Why Are Liberals Constantly Fixated on “Competence” Instead of Politics?
Democrats for DeSantis? Seems hard to justify. William Cooper’s recent contrarian case for Ron DeSantis in the Orlando Sentinel is an unwittingly perfect satire of contemporary American liberalism’s technocratic obsessions.

Governor Ron DeSantis speaking at an event in Lexington, South Carolina, on June 2, 2023. (Peter Zay / Anadolu Agency via Getty Images)
Appearing in the Orlando Sentinel, William Cooper’s “A Democrat’s Case for DeSantis” is, on one level, an example of the kind of vapid contrarianism beloved by editors at many op-ed pages. Florida’s Ron DeSantis bans books, demonizes trans people, wages war against teachers’ unions, and sends SWAT teams to the homes of ex-felons who register to vote. So you’d think that a Democrat would dislike him. But Cooper is a Democrat and he’s making the case that DeSantis should be the next president. How interesting. Much more clickable than some boring anti-DeSantis op-ed!

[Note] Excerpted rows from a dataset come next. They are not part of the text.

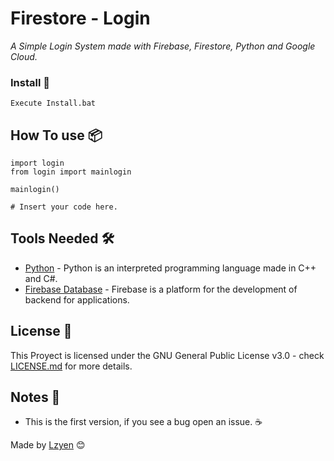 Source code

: # Firestore - Login


_A Simple Login System made with Firebase, Firestore, Python and Google Cloud._


### Install 🔧
```
Execute Install.bat
```

## How To use 📦
```
import login
from login import mainlogin

mainlogin()

# Insert your code here.

```
## Tools Needed 🛠️

* [Python](https://python.org/) - Python is an interpreted programming language made in C++ and C#.
* [Firebase Database](https://firebase.google.com/) - Firebase is a platform for the development of backend for applications.

## License 📄

This Proyect is licensed under the GNU General Public License v3.0 - check [LICENSE.md](LICENSE.md) for more details.

## Notes 🎁

* This is the first version, if you see a bug open an issue. ☕ 

Made by [Lzyen](https://github.com/Lzyen) 😊

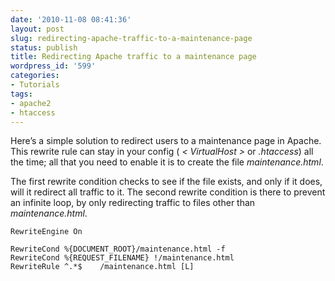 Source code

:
 ```yaml
---
date: '2010-11-08 08:41:36'
layout: post
slug: redirecting-apache-traffic-to-a-maintenance-page
status: publish
title: Redirecting Apache traffic to a maintenance page
wordpress_id: '599'
categories:
- Tutorials
tags:
- apache2
- htaccess
---
```


Here’s a simple solution to redirect users to a maintenance page in Apache. This rewrite rule can stay in your config ( _< VirtualHost >_  or _.htaccess_) all the time; all that you need to enable it is to create the file _maintenance.html_.

The first rewrite condition checks to see if the file exists, and only if it does, will it redirect all traffic to it. The second rewrite condition is there to prevent an infinite loop, by only redirecting traffic to files other than _maintenance.html_.


    
    RewriteEngine On
    
    RewriteCond %{DOCUMENT_ROOT}/maintenance.html -f
    RewriteCond %{REQUEST_FILENAME} !/maintenance.html
    RewriteRule ^.*$    /maintenance.html [L]
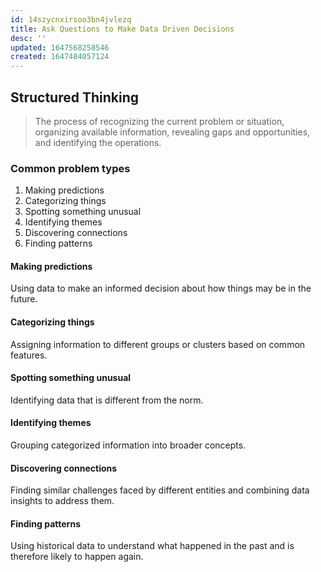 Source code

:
 ```yaml
---
id: 14szycnxirsoo3bn4jvlezq
title: Ask Questions to Make Data Driven Decisions
desc: ''
updated: 1647568258546
created: 1647484057124
---
```

## Structured Thinking

> The process of recognizing the current problem or situation, organizing available information, revealing gaps and opportunities, and identifying the operations.

### Common problem types

1. Making predictions
2. Categorizing things
3. Spotting something unusual
4. Identifying themes
5. Discovering connections
6. Finding patterns

#### Making predictions

Using data to make an informed decision about how things may be in the future.

#### Categorizing things

Assigning information to different groups or clusters based on common features.

#### Spotting something unusual

Identifying data that is different from the norm.

#### Identifying themes

Grouping categorized information into broader concepts.

#### Discovering connections

Finding similar challenges faced by different entities and combining data insights to address them.

#### Finding patterns

Using historical data to understand what happened in the past and is therefore likely to happen again.

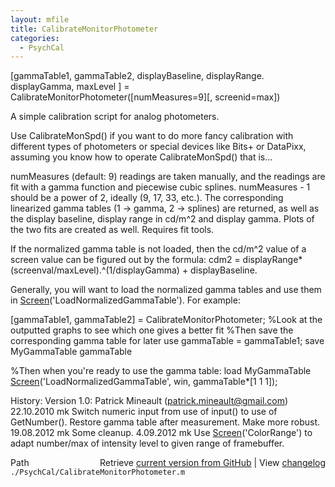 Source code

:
 ```yaml
---
layout: mfile
title: CalibrateMonitorPhotometer
categories:
  - PsychCal
---
```


\[gammaTable1, gammaTable2, displayBaseline, displayRange. displayGamma, maxLevel \] = CalibrateMonitorPhotometer\(\[numMeasures=9\]\[, screenid=max\]\)

A simple calibration script for analog photometers.

Use CalibrateMonSpd\(\) if you want to do more fancy calibration with
different types of photometers or special devices like Bits\+ or DataPixx,
assuming you know how to operate CalibrateMonSpd\(\) that is...

numMeasures \(default: 9\) readings are taken manually, and the readings
are fit with a gamma function and piecewise cubic splines. numMeasures \-
1 should be a power of 2, ideally \(9, 17, 33, etc.\). The corresponding
linearized gamma tables \(1 \-\> gamma, 2 \-\> splines\) are returned, as well
as the display baseline, display range in cd/m^2 and display gamma. Plots
of the two fits are created as well. Requires fit tools.

If the normalized gamma table is not loaded, then the cd/m^2 value of a
screen value can be figured out by the formula: cdm2 =
displayRange\*\(screenval/maxLevel\).^\(1/displayGamma\) \+ displayBaseline.

Generally, you will want to load the normalized gamma tables and use them
in [Screen](/docs/Screen)\('LoadNormalizedGammaTable'\). For example:

\[gammaTable1, gammaTable2\] = CalibrateMonitorPhotometer;
%Look at the outputted graphs to see which one gives a better fit
%Then save the corresponding gamma table for later use
gammaTable = gammaTable1;
save MyGammaTable gammaTable

%Then when you're ready to use the gamma table:
load MyGammaTable
[Screen](/docs/Screen)\('LoadNormalizedGammaTable', win, gammaTable\*\[1 1 1\]\);


History:
Version 1.0: Patrick Mineault \(patrick.mineault@gmail.com\)
22.10.2010 mk Switch numeric input from use of input\(\) to use of
              GetNumber\(\). Restore gamma table after measurement. Make
              more robust.
19.08.2012 mk Some cleanup.
 4.09.2012 mk Use [Screen](/docs/Screen)\('ColorRange'\) to adapt number/max of intensity
              level to given range of framebuffer.


<div class="code_header" style="text-align:right;">
  <span style="float:left;">Path&nbsp;&nbsp;</span> <span class="counter">Retrieve <a href=
  "https://raw.github.com/Psychtoolbox-3/Psychtoolbox-3/beta/./PsychCal/CalibrateMonitorPhotometer.m">current version from GitHub</a> | View <a href=
  "https://github.com/Psychtoolbox-3/Psychtoolbox-3/commits/beta/./PsychCal/CalibrateMonitorPhotometer.m">changelog</a></span>
</div>
<div class="code">
  <code>./PsychCal/CalibrateMonitorPhotometer.m</code>
</div>
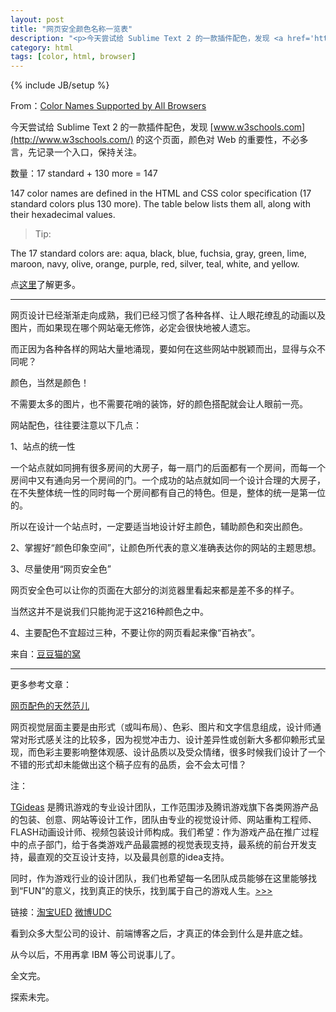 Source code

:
 ```yaml
---
layout: post
title: "网页安全颜色名称一览表"
description: "<p>今天尝试给 Sublime Text 2 的一款插件配色，发现 <a href='http://www.w3schools.com/' target='_blank'>www.w3schools.com</a> 的这个页面，颜色对 Web 的重要性，不必多言，先记录一个入口，保持关注。</p><p>网页设计已经渐渐走向成熟，我们已经习惯了各种各样、让人眼花缭乱的动画以及图片，而如果现在哪个网站毫无修饰，必定会很快地被人遗忘。</p><p>而正因为各种各样的网站大量地涌现，要如何在这些网站中脱颖而出，显得与众不同呢？</p><p>颜色，当然是颜色！</p><p>不需要太多的图片，也不需要花哨的装饰，好的颜色搭配就会让人眼前一亮。</p>"
category: html
tags: [color, html, browser]
---
```

{% include JB/setup %}


From：[Color Names Supported by All Browsers](http://www.w3schools.com/html/html_colornames.asp)

今天尝试给 Sublime Text 2 的一款插件配色，发现 [www.w3schools.com](http://www.w3schools.com/) 的这个页面，颜色对 Web 的重要性，不必多言，先记录一个入口，保持关注。

数量：17 standard + 130 more = 147 


147 color names are defined in the HTML and CSS color specification (17 standard colors plus 130 more). The table below lists them all, along with their hexadecimal values.

>Tip: 

The 17 standard colors are: aqua, black, blue, fuchsia, gray, green, lime, maroon, navy, olive, orange, purple, red, silver, teal, white, and yellow.

点[这里](http://www.w3schools.com/html/html_colornames.asp)了解更多。

----

网页设计已经渐渐走向成熟，我们已经习惯了各种各样、让人眼花缭乱的动画以及图片，而如果现在哪个网站毫无修饰，必定会很快地被人遗忘。

而正因为各种各样的网站大量地涌现，要如何在这些网站中脱颖而出，显得与众不同呢？

颜色，当然是颜色！

不需要太多的图片，也不需要花哨的装饰，好的颜色搭配就会让人眼前一亮。

网站配色，往往要注意以下几点：

1、站点的统一性

一个站点就如同拥有很多房间的大房子，每一扇门的后面都有一个房间，而每一个房间中又有通向另一个房间的门。一个成功的站点就如同一个设计合理的大房子，在不失整体统一性的同时每一个房间都有自己的特色。但是，整体的统一是第一位的。

所以在设计一个站点时，一定要适当地设计好主颜色，辅助颜色和突出颜色。

2、掌握好“颜色印象空间”，让颜色所代表的意义准确表达你的网站的主题思想。

3、尽量使用“网页安全色”

网页安全色可以让你的页面在大部分的浏览器里看起来都是差不多的样子。

当然这并不是说我们只能拘泥于这216种颜色之中。

4、主要配色不宜超过三种，不要让你的网页看起来像“百衲衣”。

来自：[豆豆猫的窝](http://www.ddcat.net/sheji/peise/menu03.htm)

---

更多参考文章：

[网页配色的天然范儿](http://tgideas.qq.com/webplat/info/news_version3/804/808/810/m579/201205/67662.shtml)

网页视觉层面主要是由形式（或叫布局）、色彩、图片和文字信息组成，设计师通常对形式感关注的比较多，因为视觉冲击力、设计差异性或创新大多都仰赖形式呈现，而色彩主要影响整体观感、设计品质以及受众情绪，很多时候我们设计了一个不错的形式却未能做出这个稿子应有的品质，会不会太可惜？

注：

[TGideas](http://tgideas.qq.com/) 是腾讯游戏的专业设计团队，工作范围涉及腾讯游戏旗下各类网游产品的包装、创意、网站等设计工作，团队由专业的视觉设计师、网站重构工程师、FLASH动画设计师、视频包装设计师构成。我们希望：作为游戏产品在推广过程中的点子部门，给于各类游戏产品最震撼的视觉表现支持，最系统的前台开发支持，最直观的交互设计支持，以及最具创意的idea支持。

同时，作为游戏行业的设计团队，我们也希望每一名团队成员能够在这里能够找到“FUN”的意义，找到真正的快乐，找到属于自己的游戏人生。[>>>](http://tgideas.qq.com/web201106/about.shtml)

链接：[淘宝UED](http://ued.taobao.com/blog/) [微博UDC](http://udc.weibo.com/)

看到众多大型公司的设计、前端博客之后，才真正的体会到什么是井底之蛙。

从今以后，不用再拿 IBM 等公司说事儿了。

全文完。

探索未完。


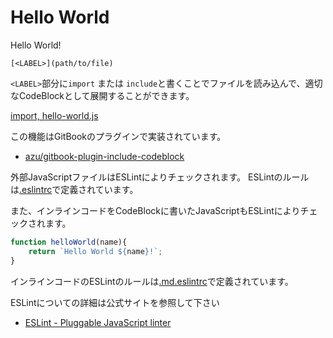 # Hello World

Hello World!

```
[<LABEL>](path/to/file)
```

`<LABEL>`部分に`import` または `include`と書くことでファイルを読み込んで、適切なCodeBlockとして展開することができます。

[import, hello-world.js](../src/hello-world.js)

この機能はGitBookのプラグインで実装されています。

- [azu/gitbook-plugin-include-codeblock](https://github.com/azu/gitbook-plugin-include-codeblock "azu/gitbook-plugin-include-codeblock")

外部JavaScriptファイルはESLintによりチェックされます。
ESLintのルールは[.eslintrc](../.eslintrc)で定義されています。

また、インラインコードをCodeBlockに書いたJavaScriptもESLintによりチェックされます。

```js
function helloWorld(name){
    return `Hello World ${name}!`;
}
```

インラインコードのESLintのルールは[.md.eslintrc](../.md.eslintrc)で定義されています。

ESLintについての詳細は公式サイトを参照して下さい

- [ESLint - Pluggable JavaScript linter](http://eslint.org/ "ESLint - Pluggable JavaScript linter") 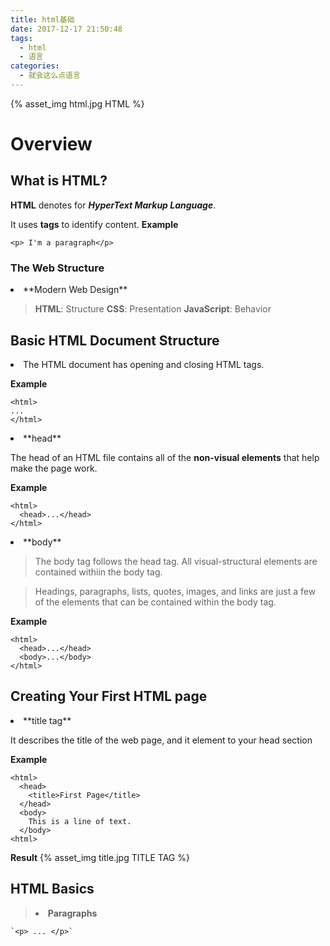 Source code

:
 ```yaml
---
title: html基础
date: 2017-12-17 21:50:48
tags:
  - html
  - 语言
categories:
  - 就会这么点语言
---
```

{% asset_img html.jpg HTML %}
# Overview
## What is HTML?
**HTML** denotes for ***HyperText Markup Language***.
<!-- more -->
It uses **tags** to identify content.
**Example**
```
<p> I'm a paragraph</p>
```

### The Web Structure

<li> **Modern Web Design**

  > **HTML**: Structure
  > **CSS**: Presentation
  > **JavaScript**: Behavior

## Basic HTML Document Structure
<li> The HTML document has    opening and closing HTML tags.

**Example**
```
<html>
...
</html>
```

<li> **head**

The head of an HTML file contains all of the **non-visual elements** that help make the page work.

**Example**
```
<html>
  <head>...</head>
</html>
```

<li> **body**

  > The body tag follows the head tag.
    All visual-structural elements are contained withiin the body tag.

  > Headings, paragraphs, lists, quotes, images, and links are just a few of the elements that can be contained within the body tag.

**Example**
```
<html>
  <head>...</head>
  <body>...</body>
</html>
```

## Creating Your First HTML page

<li> **title tag**

It describes the title of the web page, and it element to your head section

**Example**
```
<html>
  <head>
    <title>First Page</title>
  </head>
  <body>
    This is a line of text.
  </body>
<html>
```

**Result**
{% asset_img title.jpg TITLE TAG %}

## HTML Basics

> <li> <strong>Paragraphs</strong>

    `<p> ... </p>`
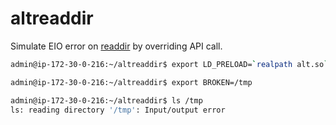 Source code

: # altreaddir

Simulate EIO error on [readdir](https://linux.die.net/man/3/readdir) by overriding API call.

```sh
admin@ip-172-30-0-216:~/altreaddir$ export LD_PRELOAD=`realpath alt.so`

admin@ip-172-30-0-216:~/altreaddir$ export BROKEN=/tmp

admin@ip-172-30-0-216:~/altreaddir$ ls /tmp
ls: reading directory '/tmp': Input/output error
```
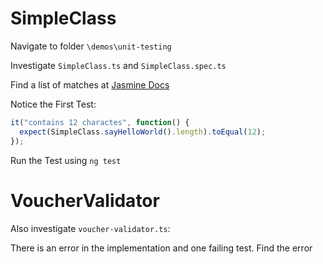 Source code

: # SimpleClass

Navigate to folder `\demos\unit-testing`

Investigate `SimpleClass.ts` and `SimpleClass.spec.ts`

Find a list of matches at [Jasmine Docs](https://jasmine.github.io/api/edge/matchers.html)

Notice the First Test:

```typescript
it("contains 12 charactes", function() {
  expect(SimpleClass.sayHelloWorld().length).toEqual(12);
});
```

Run the Test using `ng test`

# VoucherValidator

Also investigate `voucher-validator.ts`:

There is an error in the implementation and one failing test. Find the error
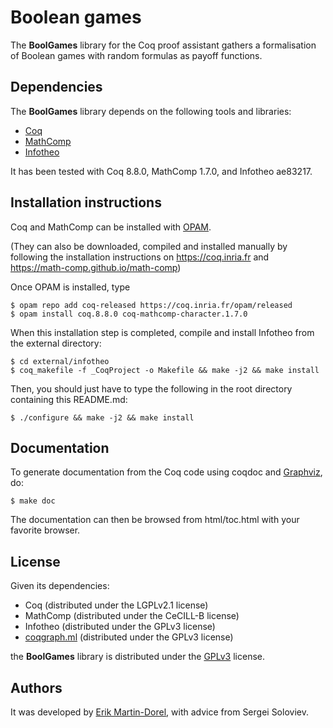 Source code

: # Boolean games

The **BoolGames** library for the Coq proof assistant gathers a formalisation of Boolean games with random formulas as payoff functions.

## Dependencies

The **BoolGames** library depends on the following tools and libraries:

- [Coq](https://coq.inria.fr/)
- [MathComp](https://math-comp.github.io/math-comp)
- [Infotheo](https://staff.aist.go.jp/reynald.affeldt/shannon/)

It has been tested with Coq 8.8.0, MathComp 1.7.0, and Infotheo ae83217.

## Installation instructions

Coq and MathComp can be installed with [OPAM](https://opam.ocaml.org).

(They can also be downloaded, compiled and installed manually by
following the installation instructions on https://coq.inria.fr and
https://math-comp.github.io/math-comp)

Once OPAM is installed, type

```
$ opam repo add coq-released https://coq.inria.fr/opam/released
$ opam install coq.8.8.0 coq-mathcomp-character.1.7.0
```

When this installation step is completed, compile and install Infotheo
from the external directory:

```
$ cd external/infotheo
$ coq_makefile -f _CoqProject -o Makefile && make -j2 && make install
```

Then, you should just have to type the following in the root directory
containing this README.md:

```
$ ./configure && make -j2 && make install
```

## Documentation

To generate documentation from the Coq code using coqdoc and
[Graphviz](https://www.graphviz.org/), do:

    $ make doc

The documentation can then be browsed from html/toc.html with
your favorite browser.

## License

Given its dependencies:

- Coq (distributed under the LGPLv2.1 license)
- MathComp (distributed under the CeCILL-B license)
- Infotheo (distributed under the GPLv3 license)
- [coqgraph.ml](./coqgraph.ml) (distributed under the GPLv3 license)

the **BoolGames** library is distributed under the [GPLv3](./LICENSE) license.

## Authors

It was developed by [Erik Martin-Dorel](https://github.com/erikmd),
with advice from Sergei Soloviev.
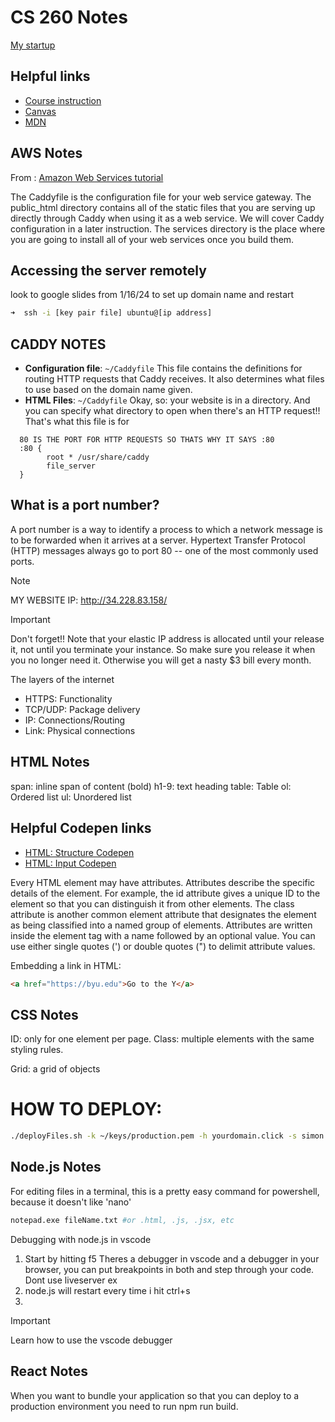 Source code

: # CS 260 Notes

[My startup](https://simon.cs260.click)

## Helpful links

- [Course instruction](https://github.com/webprogramming260)
- [Canvas](https://byu.instructure.com)
- [MDN](https://developer.mozilla.org)


## AWS Notes
From : [Amazon Web Services tutorial](https://github.com/webprogramming260/.github/blob/main/profile/webServers/amazonWebServicesEc2/amazonWebServicesEc2.md)
<!-- I don't quite understand this yet so I'm going to save it for later.-->
The Caddyfile is the configuration file for your web service gateway. The public_html directory contains all of the static files that you are serving up directly through Caddy when using it as a web service. We will cover Caddy configuration in a later instruction. The services directory is the place where you are going to install all of your web services once you build them.

## Accessing the server remotely
look to google slides from 1/16/24 to set up domain name and restart

```sh
➜  ssh -i [key pair file] ubuntu@[ip address]
```
## CADDY NOTES
- **Configuration file**: `~/Caddyfile`
  This file contains the definitions for routing HTTP requests that Caddy receives. It also determines what files to use based on the domain name given.
- **HTML Files**: `~/Caddyfile`
  Okay, so: your website is in a directory. And you can specify what directory to open when there's an HTTP request!! That's what this file is for
```
  80 IS THE PORT FOR HTTP REQUESTS SO THATS WHY IT SAYS :80 
  :80 {
        root * /usr/share/caddy
        file_server
  }
```
## What is a port number?
A port number is a way to identify a process to which a network message is to be forwarded when it arrives at a server. Hypertext Transfer Protocol (HTTP) messages always go to port 80 -- one of the most commonly used ports.
>[!NOTE]
> MY WEBSITE IP: http://34.228.83.158/

>[!IMPORTANT]
>Don't forget!!
Note that your elastic IP address is allocated until your release it, not until you terminate your instance. So make sure you release it when you no longer need it. Otherwise you will get a nasty $3 bill every month.

The layers of the internet
- HTTPS: Functionality
- TCP/UDP: Package delivery
- IP: Connections/Routing
- Link: Physical connections

## HTML Notes

span: inline span of content (bold)
h1-9: text heading
table: Table
ol: Ordered list
ul: Unordered list

## Helpful Codepen links
- [HTML: Structure Codepen](https://codepen.io/codingdork/pen/EaYdmeP)
- [HTML: Input Codepen](https://codepen.io/codingdork/pen/ZYzqyLW)

Every HTML element may have attributes. Attributes describe the specific details of the element. For example, the id attribute gives a unique ID to the element so that you can distinguish it from other elements. The class attribute is another common element attribute that designates the element as being classified into a named group of elements. Attributes are written inside the element tag with a name followed by an optional value. You can use either single quotes (') or double quotes (") to delimit attribute values.

Embedding a link in HTML:
```html
<a href="https://byu.edu">Go to the Y</a>
```
## CSS Notes

ID: only for one element per page. 
Class: multiple elements with the same styling rules.

Grid: a grid of objects

# HOW TO DEPLOY:

  ```sh
  ./deployFiles.sh -k ~/keys/production.pem -h yourdomain.click -s simon
  ```
## Node.js Notes

For editing files in a terminal, this is a pretty easy command for powershell, because it doesn't like 'nano'
  ```sh
  notepad.exe fileName.txt #or .html, .js, .jsx, etc
  ```
Debugging with node.js in vscode 
1. Start by hitting f5
   Theres a debugger in vscode and a debugger in your browser, you can put breakpoints in both and step through your code.
   Dont use liveserver ex
2. node.js will restart every time i hit ctrl+s
3. 


> [!IMPORTANT]
> Learn how to use the vscode debugger
## React Notes
When you want to bundle your application so that you can deploy to a production environment you need to run npm run build.

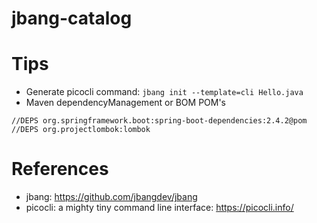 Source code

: jbang-catalog
=============

# Tips

* Generate picocli command: `jbang init --template=cli Hello.java`
* Maven dependencyManagement or BOM POM's

```
//DEPS org.springframework.boot:spring-boot-dependencies:2.4.2@pom
//DEPS org.projectlombok:lombok
```

# References

* jbang: https://github.com/jbangdev/jbang
* picocli: a mighty tiny command line interface: https://picocli.info/
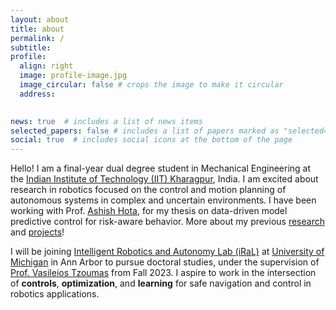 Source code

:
 ```yaml
---
layout: about
title: about
permalink: /
subtitle: 
profile:
  align: right
  image: profile-image.jpg
  image_circular: false # crops the image to make it circular
  address: 
    

news: true  # includes a list of news items
selected_papers: false # includes a list of papers marked as "selected={true}"
social: true  # includes social icons at the bottom of the page
---
```


Hello! 
I am a final-year dual degree student in Mechanical Engineering at the [Indian Institute of Technology (IIT) Kharagpur](http://www.iitkgp.ac.in/), India. I am excited about research in robotics focused on the control and motion planning of autonomous systems in complex and uncertain environments. I have been working with Prof. [Ashish Hota](http://www.facweb.iitkgp.ac.in/~ahota/), for my thesis on data-driven model predictive control for risk-aware behavior. More about my previous [research](/publications) and [projects](/projects)! 

<!-- <a href="/assets/pdf/web-cv.pdf"><i class="fas fa-file-pdf"></i> curriculum vitae</a> -->

I will be joining [Intelligent Robotics and Autonomy Lab (iRaL)](https://vasileiostzoumas.com/students/) at [University of Michigan](https://www.engin.umich.edu/) in Ann Arbor to pursue doctoral studies, under the supervision of [Prof. Vasileios Tzoumas](https://vasileiostzoumas.com/) from Fall 2023. I aspire to work in the intersection of **controls**, **optimization**, and **learning** for safe navigation and control in robotics applications.  

<!-- 
Write your biography here. Tell the world about yourself. Link to your favorite [subreddit](http://reddit.com). You can put a picture in, too. The code is already in, just name your picture `prof_pic.jpg` and put it in the `img/` folder.

Put your address / P.O. box / other info right below your picture. You can also disable any these elements by editing `profile` property of the YAML header of your `_pages/about.md`. Edit `_bibliography/papers.bib` and Jekyll will render your [publications page](/al-folio/publications/) automatically.

Link to your social media connections, too. This theme is set up to use [Font Awesome icons](http://fortawesome.github.io/Font-Awesome/) and [Academicons](https://jpswalsh.github.io/academicons/), like the ones below. Add your Facebook, Twitter, LinkedIn, Google Scholar, or just disable all of them. -->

On another level, though, Cooper’s op-ed is a fascinating window into how liberal technocrats see the world. Partisan polarization being what it is in America in 2023, I’m sure very few of Cooper’s fellow liberals are ready to follow him to this particular conclusion. But he’s arguing from premises a great many of them share. The result is an unintentional but devastating parody of contemporary American liberalism.
William Cooper and the Job of the President
Cooper’s book Stress Test: How Donald Trump Threatens American Democracy came out to generally positive reviews last year. I’m not sure how much notice anyone really took of what was surely at least the ten thousandth anti-Trump book to be published since 2015, but Publisher’s Weekly called it a “compelling rallying cry for democratic institutions under threat in America.” Kirkus said it was not only “compelling” but “sensible.”